Ryken adds that such an attitude of dependence should “characterize the Christian’s entire approach to evangelism. True evangelism is entirely dependent on God for its success: the regeneration of the sinner’s mind and heart is the work of God’s Spirit” (20). It is precisely at this point that many Calvinists have suffered through the mischaracterizations that holding to a high view of God’s sovereignty diminishes evangelistic fervor and a robust commitment to the Great Commission. Anyone who knows church history can give a laundry list to disprove that notion, but two most recent works profitable for that discussion would be J.I. Packer’s Evangelism and the Sovereignty of God and Will Metzger’s Tell the Truth: The Whole Gospel to the Whole Person by Whole People. So why does a Calvinist surrender to God’s will in sharing the gospel? Ryken answers and says, “ . . . because God’s sovereignty in grace gives the only hope of success” (20).

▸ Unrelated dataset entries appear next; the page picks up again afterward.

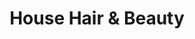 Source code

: ---
title: "House Hair & Beauty"
url: /wexford/house-hair-und-beauty-north-main-street/
shop: Kosmetik
--- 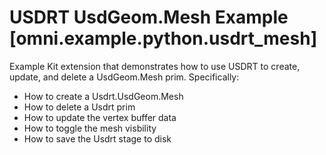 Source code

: # USDRT UsdGeom.Mesh Example [omni.example.python.usdrt_mesh]

Example Kit extension that demonstrates how to use USDRT to create, update, and delete a UsdGeom.Mesh prim. Specifically:

- How to create a Usdrt.UsdGeom.Mesh
- How to delete a Usdrt prim
- How to update the vertex buffer data
- How to toggle the mesh visbility
- How to save the Usdrt stage to disk
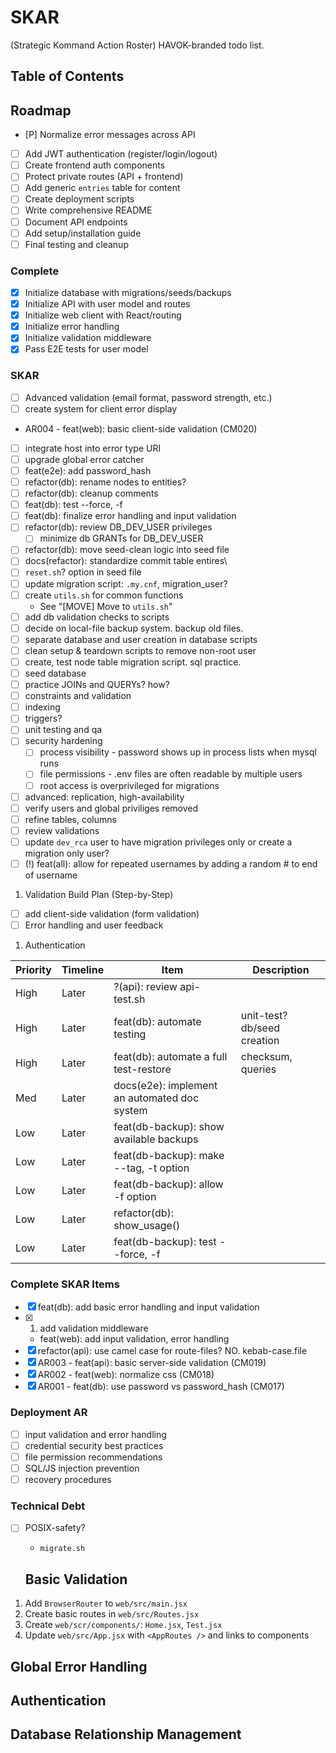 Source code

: # SKAR
(Strategic Kommand Action Roster) HAVOK-branded todo list.

## Table of Contents

## Roadmap
- [P] Normalize error messages across API
- [ ] Add JWT authentication (register/login/logout)
- [ ] Create frontend auth components
- [ ] Protect private routes (API + frontend)
- [ ] Add generic `entries` table for content
- [ ] Create deployment scripts
- [ ] Write comprehensive README
- [ ] Document API endpoints
- [ ] Add setup/installation guide
- [ ] Final testing and cleanup

### Complete
- [x] Initialize database with migrations/seeds/backups
- [x] Initialize API with user model and routes
- [x] Initialize web client with React/routing
- [x] Initialize error handling
- [x] Initialize validation middleware
- [x] Pass E2E tests for user model

### SKAR
- [ ] Advanced validation (email format, password strength, etc.)
- [ ] create system for client error display
- AR004 - feat(web): basic client-side validation (CM020)
- [ ] integrate host into error type URI
- [ ] upgrade global error catcher
- [ ] feat(e2e): add password_hash
- [ ] refactor(db): rename nodes to entities?
- [ ] refactor(db): cleanup comments
- [ ] feat(db): test --force, -f
- [ ] feat(db): finalize error handling and input validation
- [ ] refactor(db): review DB_DEV_USER privileges
    - [ ] minimize db GRANTs for DB_DEV_USER
- [ ] refactor(db): move seed-clean logic into seed file
- [ ] docs(refactor): standardize commit table entires\
- [ ] `reset.sh`? option in seed file
- [ ] update migration script: `.my.cnf`, migration_user?
- [ ] create `utils.sh` for common functions
    - See "[MOVE] Move to `utils.sh`"
- [ ] add db validation checks to scripts
- [ ] decide on local-file backup system.  backup old files.
- [ ] separate database and user creation in database scripts
- [ ] clean setup & teardown scripts to remove non-root user
- [ ] create, test node table migration script. sql practice.
- [ ] seed database
- [ ] practice JOINs and QUERYs? how?
- [ ] constraints and validation
- [ ] indexing
- [ ] triggers?
- [ ] unit testing and qa
- [ ] security hardening
    - [ ] process visibility - password shows up in process lists when mysql runs
    - [ ] file permissions - .env files are often readable by multiple users
    - [ ] root access is overprivileged for migrations
- [ ] advanced: replication, high-availability
- [ ] verify users and global priviliges removed
- [ ] refine tables, columns
- [ ] review validations
- [ ] update `dev_rca` user to have migration privileges only or create a migration only user?
- [ ] (!) feat(all): allow for repeated usernames by adding a random # to end of username

1. Validation Build Plan (Step-by-Step)
- [ ] add client-side validation (form validation)
- [ ] Error handling and user feedback
1. Authentication

| Priority | Timeline | Item | Description |
| - | - | - | - |
| High | Later | ?(api): review api-test.sh
| High | Later | feat(db): automate testing | unit-test? db/seed creation |
| High | Later | feat(db): automate a full test-restore | checksum, queries |
| Med  | Later | docs(e2e): implement an automated doc system | |
| Low  | Later | feat(db-backup): show available backups | |
| Low  | Later | feat(db-backup): make --tag, -t option | |
| Low  | Later | feat(db-backup): allow -f option | |
| Low  | Later | refactor(db): show_usage() | |
| Low  | Later | feat(db-backup): test --force, -f | |

### Complete SKAR Items
- [x] feat(db): add basic error handling and input validation
- [x] 1. add validation middleware
    - feat(web): add input validation, error handling
- [x] refactor(api): use camel case for route-files? NO. kebab-case.file
- [x] AR003 - feat(api): basic server-side validation (CM019)
- [x] AR002 - feat(web): normalize css (CM018)
- [x] AR001 - feat(db): use password vs password_hash (CM017)

### Deployment AR
- [ ] input validation and error handling
- [ ] credential security best practices
- [ ] file permission recommendations
- [ ] SQL/JS injection prevention
- [ ] recovery procedures

### Technical Debt
- [ ] POSIX-safety?
    - `migrate.sh`

    ## Basic Validation
1. Add `BrowserRouter` to `web/src/main.jsx`
1. Create basic routes in `web/src/Routes.jsx`
1. Create `web/scr/components/`: `Home.jsx`, `Test.jsx`
1. Update `web/src/App.jsx` with `<AppRoutes />` and links to components

## Global Error Handling

## Authentication

## Database Relationship Management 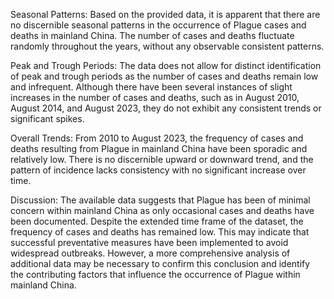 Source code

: Seasonal Patterns:
Based on the provided data, it is apparent that there are no discernible seasonal patterns in the occurrence of Plague cases and deaths in mainland China. The number of cases and deaths fluctuate randomly throughout the years, without any observable consistent patterns.

Peak and Trough Periods:
The data does not allow for distinct identification of peak and trough periods as the number of cases and deaths remain low and infrequent. Although there have been several instances of slight increases in the number of cases and deaths, such as in August 2010, August 2014, and August 2023, they do not exhibit any consistent trends or significant spikes.

Overall Trends:
From 2010 to August 2023, the frequency of cases and deaths resulting from Plague in mainland China have been sporadic and relatively low. There is no discernible upward or downward trend, and the pattern of incidence lacks consistency with no significant increase over time.

Discussion:
The available data suggests that Plague has been of minimal concern within mainland China as only occasional cases and deaths have been documented. Despite the extended time frame of the dataset, the frequency of cases and deaths has remained low. This may indicate that successful preventative measures have been implemented to avoid widespread outbreaks. However, a more comprehensive analysis of additional data may be necessary to confirm this conclusion and identify the contributing factors that influence the occurrence of Plague within mainland China. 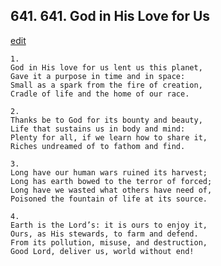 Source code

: 
## 641.  641. God in His Love for Us
[edit](https://docs.google.com/document/d/1ydKJeGatJNoatOwD9fhFxb4unqSojlVJ/edit?mode=html)






    1.
    God in His love for us lent us this planet,
    Gave it a purpose in time and in space:
    Small as a spark from the fire of creation,
    Cradle of life and the home of our race.

    2.
    Thanks be to God for its bounty and beauty,
    Life that sustains us in body and mind:
    Plenty for all, if we learn how to share it,
    Riches undreamed of to fathom and find.

    3.
    Long have our human wars ruined its harvest;
    Long has earth bowed to the terror of forced;
    Long have we wasted what others have need of,
    Poisoned the fountain of life at its source.

    4.
    Earth is the Lord’s: it is ours to enjoy it,
    Ours, as His stewards, to farm and defend.
    From its pollution, misuse, and destruction,
    Good Lord, deliver us, world without end!
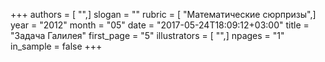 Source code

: +++
authors = [ "",]
slogan = ""
rubric = [ "Математические сюрпризы",]
year = "2012"
month = "05"
date = "2017-05-24T18:09:12+03:00"
title = "Задача Галилея"
first_page = "5"
illustrators = [ "",]
npages = "1"
in_sample = false
+++
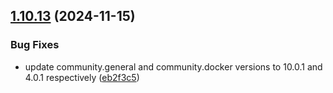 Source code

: ## [1.10.13](https://github.com/arpanrec/arpanrec.nebula/compare/1.10.12...1.10.13) (2024-11-15)


### Bug Fixes

* update community.general and community.docker versions to 10.0.1 and 4.0.1 respectively ([eb2f3c5](https://github.com/arpanrec/arpanrec.nebula/commit/eb2f3c5d4c877cb3e2bd669cc8f9a430eb8da11f))
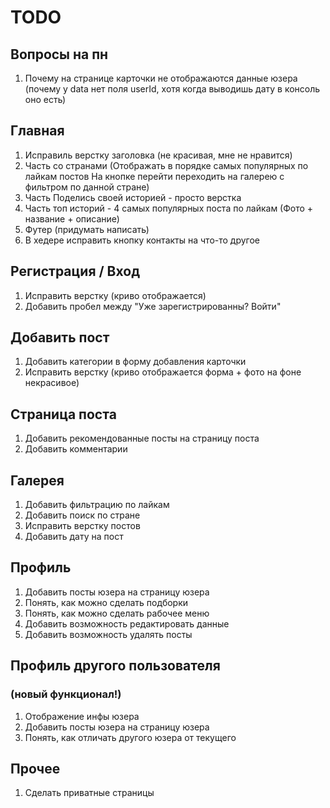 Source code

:# TODO

## Вопросы на пн
1. Почему на странице карточки не отображаются данные юзера 
(почему у data нет поля userId, хотя когда выводишь дату в консоль оно есть)

## Главная
1. Исправиль верстку заголовка (не красивая, мне не нравится)
2. Часть со странами 
(Отображать в порядке самых популярных по лайкам постов
На кнопке перейти переходить на галерею с фильтром по данной стране)
3. Часть Поделись своей историей - просто верстка
4. Часть топ историй - 4 самых популярных поста по лайкам
(Фото + название + описание)
5. Футер (придумать написать)
6. В хедере исправить кнопку контакты на что-то другое

## Регистрация / Вход
1. Исправить верстку (криво отображается)
3. Добавить пробел между "Уже зарегистрированны? Войти"

## Добавить пост
1. Добавить категории в форму добавления карточки
2. Исправить верстку (криво отображается форма + фото на фоне некрасивое)

## Страница поста
1. Добавить рекомендованные посты на страницу поста
2. Добавить комментарии

## Галерея
1. Добавить фильтрацию по лайкам
2. Добавить поиск по стране
3. Исправить верстку постов
4. Добавить дату на пост

## Профиль
1. Добавить посты юзера на страницу юзера
2. Понять, как можно сделать подборки
3. Понять, как можно сделать рабочее меню
4. Добавить возможность редактировать данные
5. Добавить возможность удалять посты

## Профиль другого пользователя 
### (новый функционал!)
1. Отображение инфы юзера
2. Добавить посты юзера на страницу юзера
3. Понять, как отличать другого юзера от текущего

## Прочее
1. Сделать приватные страницы





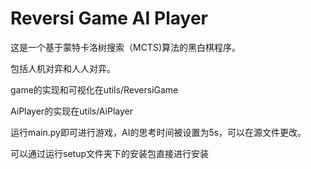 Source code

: # Reversi Game AI Player

这是一个基于蒙特卡洛树搜索（MCTS)算法的黑白棋程序。

包括人机对弈和人人对弈。

game的实现和可视化在utils/ReversiGame

AiPlayer的实现在utils/AiPlayer

运行main.py即可进行游戏，AI的思考时间被设置为5s，可以在源文件更改。

可以通过运行setup文件夹下的安装包直接进行安装
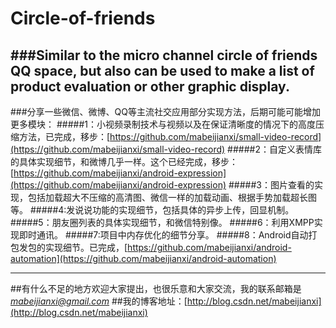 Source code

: # Circle-of-friends
###Similar to the micro channel circle of friends QQ space, but also can be used to make a list of product evaluation or other graphic display.
---
###分享一些微信、微博、QQ等主流社交应用部分实现方法，后期可能可能增加更多模块：
#####1：小视频录制技术与视频以及在保证清晰度的情况下的高度压缩方法，已完成，移步：[https://github.com/mabeijianxi/small-video-record](https://github.com/mabeijianxi/small-video-record)
#####2：自定义表情库的具体实现细节，和微博几乎一样。这个已经完成，移步：[https://github.com/mabeijianxi/android-expression](https://github.com/mabeijianxi/android-expression)
#####3：图片查看的实现，包括加载超大不压缩的高清图、微信一样的加载动画、根据手势加载超长图等。
#####4:发说说功能的实现细节，包括具体的异步上传，回显机制。
#####5：朋友圈列表的具体实现细节，和微信特别像。
#####6：利用XMPP实现即时通讯。
#####7:项目中内存优化的细节分享。
#####8：Android自动打包发包的实现细节。已完成，[https://github.com/mabeijianxi/android-automation](https://github.com/mabeijianxi/android-automation)


----

##有什么不足的地方欢迎大家提出，也很乐意和大家交流，我的联系邮箱是*mabeijianxi@gmail.com*
##我的博客地址：[http://blog.csdn.net/mabeijianxi](http://blog.csdn.net/mabeijianxi)

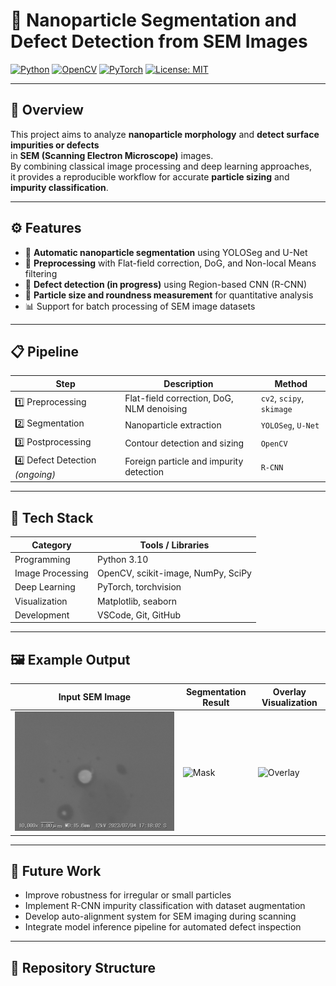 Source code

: # 🧪 Nanoparticle Segmentation and Defect Detection from SEM Images

[![Python](https://img.shields.io/badge/Python-3.10-blue.svg)](https://www.python.org/)
[![OpenCV](https://img.shields.io/badge/OpenCV-Image%20Processing-green)](https://opencv.org/)
[![PyTorch](https://img.shields.io/badge/PyTorch-Deep%20Learning-orange)](https://pytorch.org/)
[![License: MIT](https://img.shields.io/badge/License-MIT-yellow.svg)](LICENSE)

---

## 🧠 Overview
This project aims to analyze **nanoparticle morphology** and **detect surface impurities or defects**  
in **SEM (Scanning Electron Microscope)** images.  
By combining classical image processing and deep learning approaches,  
it provides a reproducible workflow for accurate **particle sizing** and **impurity classification**.

---

## ⚙️ Features
- 🔬 **Automatic nanoparticle segmentation** using YOLOSeg and U-Net  
- 🧩 **Preprocessing** with Flat-field correction, DoG, and Non-local Means filtering  
- 🧠 **Defect detection (in progress)** using Region-based CNN (R-CNN)  
- 📏 **Particle size and roundness measurement** for quantitative analysis  
- 📊 Support for batch processing of SEM image datasets

---

## 📋 Pipeline
| Step | Description | Method |
|------|--------------|--------|
| 1️⃣ Preprocessing | Flat-field correction, DoG, NLM denoising | `cv2`, `scipy`, `skimage` |
| 2️⃣ Segmentation | Nanoparticle extraction | `YOLOSeg`, `U-Net` |
| 3️⃣ Postprocessing | Contour detection and sizing | `OpenCV` |
| 4️⃣ Defect Detection *(ongoing)* | Foreign particle and impurity detection | `R-CNN` |

---

## 🧰 Tech Stack
| Category | Tools / Libraries |
|-----------|------------------|
| Programming | Python 3.10 |
| Image Processing | OpenCV, scikit-image, NumPy, SciPy |
| Deep Learning | PyTorch, torchvision |
| Visualization | Matplotlib, seaborn |
| Development | VSCode, Git, GitHub |

---

## 🖼 Example Output
| Input SEM Image | Segmentation Result | Overlay Visualization |
|------------------|---------------------|-----------------------|
| ![Input](img_data/20230704_171802.tif) | ![Mask](img_data/20230707_160903_07_mask_canny) | ![Overlay](img_data/20230707_160903_08_overlay_canny) |

---

## 🚀 Future Work
- Improve robustness for irregular or small particles  
- Implement R-CNN impurity classification with dataset augmentation  
- Develop auto-alignment system for SEM imaging during scanning  
- Integrate model inference pipeline for automated defect inspection  

---

## 📂 Repository Structure
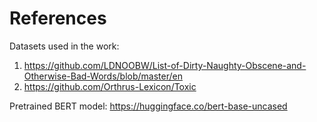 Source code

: # References 
Datasets used in the work:
1. https://github.com/LDNOOBW/List-of-Dirty-Naughty-Obscene-and-Otherwise-Bad-Words/blob/master/en
2. https://github.com/Orthrus-Lexicon/Toxic

Pretrained BERT model:
https://huggingface.co/bert-base-uncased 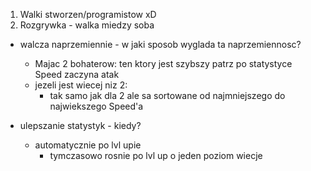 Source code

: 1. Walki  stworzen/programistow xD
2. Rozgrywka - walka miedzy soba
- walcza naprzemiennie - w jaki sposob wyglada ta naprzemiennosc?
	- Majac 2 bohaterow:
	ten ktory jest szybszy patrz po statystyce Speed zaczyna atak
	- jezeli jest wiecej niz 2:
		- tak samo jak dla 2 ale sa sortowane od najmniejszego do najwiekszego Speed'a

-  ulepszanie statystyk - kiedy?
	- automatycznie po lvl upie 
		- tymczasowo rosnie po lvl up  o jeden poziom wiecje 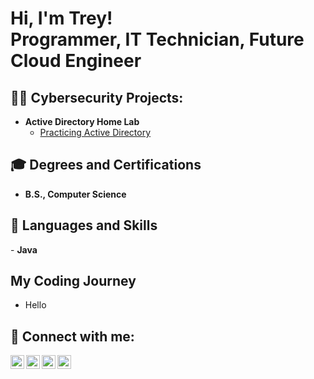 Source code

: <h1>Hi, I'm Trey! <br/> <a>Programmer, IT Technician, Future Cloud Engineer</a>

<h2>👨‍💻 Cybersecurity Projects:</h2>

- <b>Active Directory Home Lab</b>
  - [Practicing Active Directory](https://github.com/trey44smith/ActiveDirectoryLab)
 
<h2> 🎓 Degrees and Certifications</h2>

- <b>B.S., Computer Science</b>

<h2> 🧰 Languages and Skills</h2>
- <b>Java</b>

<h2>My Coding Journey</h2>

- Hello

<h2> 🤳 Connect with me:</h2>

[<img align="left" alt="JoshMadakor | YouTube" width="22px" src="https://cdn.jsdelivr.net/npm/simple-icons@v3/icons/youtube.svg" />][youtube]
[<img align="left" alt="JoshMadakor | Twitter" width="22px" src="https://cdn.jsdelivr.net/npm/simple-icons@v3/icons/twitter.svg" />][twitter]
[<img align="left" alt="JoshMadakor | LinkedIn" width="22px" src="https://cdn.jsdelivr.net/npm/simple-icons@v3/icons/linkedin.svg" />][linkedin]
[<img align="left" alt="JoshMadakor | Instagram" width="22px" src="https://cdn.jsdelivr.net/npm/simple-icons@v3/icons/instagram.svg" />][instagram]

[twitter]: https://twitter.com/trey44smith
[youtube]: https://www.youtube.com/@trey44smith
[instagram]: https://www.instagram.com/trey44smith/
[linkedin]: https://linkedin.com/in/treydaviss
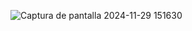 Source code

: ![Captura de pantalla 2024-11-29 151630](https://github.com/user-attachments/assets/26940146-fc96-4b39-b460-4e55be76b362)
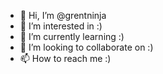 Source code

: - 👋 Hi, I’m @grentninja
- 👀 I’m interested in :)
- 🌱 I’m currently learning :)
- 💞️ I’m looking to collaborate on :)
- 📫 How to reach me :)

<!---
grentninja/grentninja is a ✨ special ✨ repository because its `README.md` (this file) appears on your GitHub profile.
You can click the Preview link to take a look at your changes.
--->
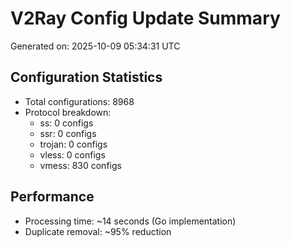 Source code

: # V2Ray Config Update Summary
Generated on: 2025-10-09 05:34:31 UTC

## Configuration Statistics
- Total configurations: 8968
- Protocol breakdown:
  - ss: 0 configs
  - ssr: 0 configs
  - trojan: 0 configs
  - vless: 0 configs
  - vmess: 830 configs

## Performance
- Processing time: ~14 seconds (Go implementation)
- Duplicate removal: ~95% reduction
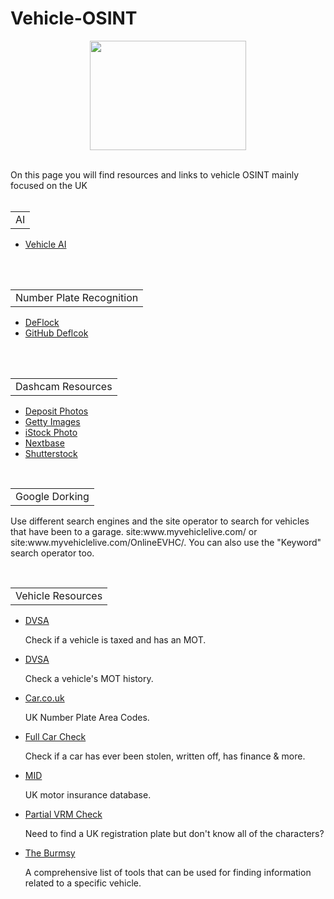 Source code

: # Vehicle-OSINT
<p align="center">
  <img width="250" height="175" src="https://www.cqcore.uk/wp-content/uploads/2024/06/Screenshot-2024-06-13-122030.png">
<br></br>
<p>On this page you will find resources and links to vehicle OSINT mainly focused on the UK
<br></br>
<table>  
  <tr>
      <td>AI</td>
  </tr>
</table>
<ul>
  <li><a href="https://vehicle-ai.vercel.app/">Vehicle AI</a></li>
</ul>
<br></br>
<table>
  <tr>
      <td>Number Plate Recognition</td>
  </tr>
</table>
<ul>
  <li><a href="https://deflock.me/">DeFlock</a></li>
  <li><a href="https://github.com/FoggedLens/deflock">GitHub Deflcok</a></li>
</ul>
<br></br>
<table>
  <tr>
      <td>Dashcam Resources</td>
  </tr>
</table>
</p>
<ul>    
  <li><a href="https://depositphotos.com/stock-footage/dashcam.html">Deposit Photos</a></li>
  <li><a href="https://gettyimages.com/videos/dash-cam">Getty Images</a></li>  
  <li><a href="https://www.istockphoto.com/videos/dash-cam">iStock Photo</a></li>
  <li><a href="https://nextbase.co.uk/video-hub/">Nextbase</a></li>
  <li><a href="https://www.shutterstock.com/video/search/dash-cam">Shutterstock</a></li>
</ul>
</br>
<table>
  <tr>
      <td>Google Dorking</td>
  </tr>
</table>
  <p>Use different search engines and the site operator to search for vehicles that have been to a garage. site:www.myvehiclelive.com/ or site:www.myvehiclelive.com/OnlineEVHC/. You can also use the "Keyword" search operator too.</p>
</br>
  <table>
    <tr>
        <td>Vehicle Resources</td>
    </tr>
  </table>
  <ul>
   <li><a href="https://vehicleenquiry.service.gov.uk/">DVSA</a></li>
    <p>Check if a vehicle is taxed and has an MOT.</p>
  <li><a href="https://www.check-mot.service.gov.uk/">DVSA</a></li>  
   <p>Check a vehicle's MOT history.</p>
  <li><a href="https://www.car.co.uk/media/guides/number-plates/uk-number-plate-area-codes">Car.co.uk</a></li>  
   <p>UK Number Plate Area Codes.</p>
  <li><a href="https://fullcarchecks.co.uk/">Full Car Check</a></li> 
   <p>Check if a car has ever been stolen, written off, has finance & more.</p>
  <li><a href="https://enquiry.navigate.mib.org.uk/checkyourvehicle">MID</a></li>
   <p>UK motor insurance database.</p>
  <li><a href="https://www.partialnumberplate.co.uk/">Partial VRM Check</a></li> 
   <p>Need to find a UK registration plate but don't know all of the characters?</p>
  <li><a href="https://github.com/TheBurnsy/Vehicle-OSINT-Collection">The Burmsy</a></li> 
   <p>A comprehensive list of tools that can be used for finding information related to a specific vehicle.</p>  
  </ul>
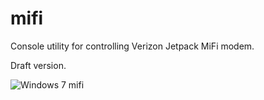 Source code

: mifi
==========

Console utility for controlling Verizon Jetpack MiFi modem.

Draft version.

![Windows 7 mifi](https://raw.github.com/EXL/QAndroidFileHostParser/mifi5510/Screens/mifi.png)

Put together, Ryken concludes with the following statement:
“Prayer is the heart’s surrender to the will of God. Those who believe most strongly in the sovereignty of grace ought to be more persistent in asking God to do what only he can do, and that is to save sinners” (21). There is a whole host of rich and deep theological discussion here, including God’s providence, the relationship between sovereignty and free will, primary and secondary causation, determinism and indeterminism, and God’s purposes in prayer and witnesses to include us in bringing him glory. I hope to share more about that last point in a later post, but suffice it to say, one cannot be a true Calvinist without having a grateful heart and submissive will.